• [Task brief]: I'd like the entries reproduced exactly, with all pictures omitted.

======== Record set ========

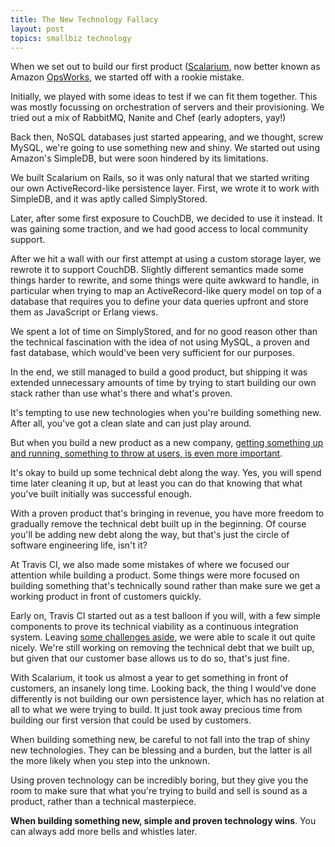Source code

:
 ```yaml
---
title: The New Technology Fallacy
layout: post
topics: smallbiz technology
---
```

When we set out to build our first product ([Scalarium](https://scalarium.com),
now better known as Amazon [OpsWorks](https://aws.amazon.com/opsworks/), we
started off with a rookie mistake.

Initially, we played with some ideas to test if we can fit them together. This
was mostly focussing on orchestration of servers and their provisioning. We
tried out a mix of RabbitMQ, Nanite and Chef (early adopters, yay!)

Back then, NoSQL databases just started appearing, and we thought, screw MySQL,
we're going to use something new and shiny. We started out using Amazon's
SimpleDB, but were soon hindered by its limitations.

We built Scalarium on Rails, so it was only natural that we started writing our
own ActiveRecord-like persistence layer. First, we wrote it to work with
SimpleDB, and it was aptly called SimplyStored.

Later, after some first exposure to CouchDB, we decided to use it instead. It
was gaining some traction, and we had good access to local community support.

After we hit a wall with our first attempt at using a custom storage layer, we
rewrote it to support CouchDB. Slightly different semantics made some things
harder to rewrite, and some things were quite awkward to handle, in particular
when trying to map an ActiveRecord-like query model on top of a database that
requires you to define your data queries upfront and store them as JavaScript or
Erlang views.

We spent a lot of time on SimplyStored, and for no good reason other than the
technical fascination with the idea of not using MySQL, a proven and fast
database, which would've been very sufficient for our purposes.

In the end, we still managed to build a good product, but shipping it was
extended unnecessary amounts of time by trying to start building our own stack
rather than use what's there and what's proven.

It's tempting to use new technologies when you're building something new. After
all, you've got a clean slate and can just play around.

But when you build a new product as a new company, [getting something up and
running, something to throw at users, is even more
important](/2014/2/18/why-you-should-charge-for-your-beta-product.html).

It's okay to build up some technical debt along the way. Yes, you will spend
time later cleaning it up, but at least you can do that knowing that what you've
built initially was successful enough.

With a proven product that's bringing in revenue, you have more freedom to
gradually remove the technical debt built up in the beginning. Of course you'll
be adding new debt along the way, but that's just the circle of software
engineering life, isn't it?

At Travis CI, we also made some mistakes of where we focused our attention while
building a product. Some things were more focused on building something that's
technically sound rather than make sure we get a working product in front of
customers quickly.

Early on, Travis CI started out as a test balloon if you will, with a few simple
components to prove its technical viability as a continuous integration system.
Leaving [some challenges
aside](http://blog.travis-ci.com/2013-08-08-solving-the-puzzle-of-scalable-log-processing/),
we were able to scale it out quite nicely. We're still working on removing the
technical debt that we built up, but given that our customer base allows us to
do so, that's just fine.

With Scalarium, it took us almost a year to get something in front of customers,
an insanely long time. Looking back, the thing I would've done differently is
not building our own persistence layer, which has no relation at all to what we
were trying to build. It just took away precious time from building our first
version that could be used by customers.

When building something new, be careful to not fall into the trap of shiny new
technologies. They can be blessing and a burden, but the latter is all the more
likely when you step into the unknown.

Using proven technology can be incredibly boring, but they give you the room to
make sure that what you're trying to build and sell is sound as a product,
rather than a technical masterpiece.

**When building something new, simple and proven technology wins**. You can
always add more bells and whistles later.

========

• [Response]:
Source code

:
 ```yaml
---
title: The New Technology Fallacy
layout: post
topics: smallbiz technology
---
```

When we set out to build our first product ([Scalarium](https://scalarium.com),
now better known as Amazon [OpsWorks](https://aws.amazon.com/opsworks/), we
started off with a rookie mistake.

Initially, we played with some ideas to test if we can fit them together. This
was mostly focussing on orchestration of servers and their provisioning. We
tried out a mix of RabbitMQ, Nanite and Chef (early adopters, yay!)

Back then, NoSQL databases just started appearing, and we thought, screw MySQL,
we're going to use something new and shiny. We started out using Amazon's
SimpleDB, but were soon hindered by its limitations.

We built Scalarium on Rails, so it was only natural that we started writing our
own ActiveRecord-like persistence layer. First, we wrote it to work with
SimpleDB, and it was aptly called SimplyStored.

Later, after some first exposure to CouchDB, we decided to use it instead. It
was gaining some traction, and we had good access to local community support.

After we hit a wall with our first attempt at using a custom storage layer, we
rewrote it to support CouchDB. Slightly different semantics made some things
harder to rewrite, and some things were quite awkward to handle, in particular
when trying to map an ActiveRecord-like query model on top of a database that
requires you to define your data queries upfront and store them as JavaScript or
Erlang views.

We spent a lot of time on SimplyStored, and for no good reason other than the
technical fascination with the idea of not using MySQL, a proven and fast
database, which would've been very sufficient for our purposes.

In the end, we still managed to build a good product, but shipping it was
extended unnecessary amounts of time by trying to start building our own stack
rather than use what's there and what's proven.

It's tempting to use new technologies when you're building something new. After
all, you've got a clean slate and can just play around.

But when you build a new product as a new company, [getting something up and
running, something to throw at users, is even more
important](/2014/2/18/why-you-should-charge-for-your-beta-product.html).

It's okay to build up some technical debt along the way. Yes, you will spend
time later cleaning it up, but at least you can do that knowing that what you've
built initially was successful enough.

With a proven product that's bringing in revenue, you have more freedom to
gradually remove the technical debt built up in the beginning. Of course you'll
be adding new debt along the way, but that's just the circle of software
engineering life, isn't it?

At Travis CI, we also made some mistakes of where we focused our attention while
building a product. Some things were more focused on building something that's
technically sound rather than make sure we get a working product in front of
customers quickly.

Early on, Travis CI started out as a test balloon if you will, with a few simple
components to prove its technical viability as a continuous integration system.
Leaving [some challenges
aside](http://blog.travis-ci.com/2013-08-08-solving-the-puzzle-of-scalable-log-processing/),
we were able to scale it out quite nicely. We're still working on removing the
technical debt that we built up, but given that our customer base allows us to
do so, that's just fine.

With Scalarium, it took us almost a year to get something in front of customers,
an insanely long time. Looking back, the thing I would've done differently is
not building our own persistence layer, which has no relation at all to what we
were trying to build. It just took away precious time from building our first
version that could be used by customers.

When building something new, be careful to not fall into the trap of shiny new
technologies. They can be blessing and a burden, but the latter is all the more
likely when you step into the unknown.

Using proven technology can be incredibly boring, but they give you the room to
make sure that what you're trying to build and sell is sound as a product,
rather than a technical masterpiece.

**When building something new, simple and proven technology wins**. You can
always add more bells and whistles later.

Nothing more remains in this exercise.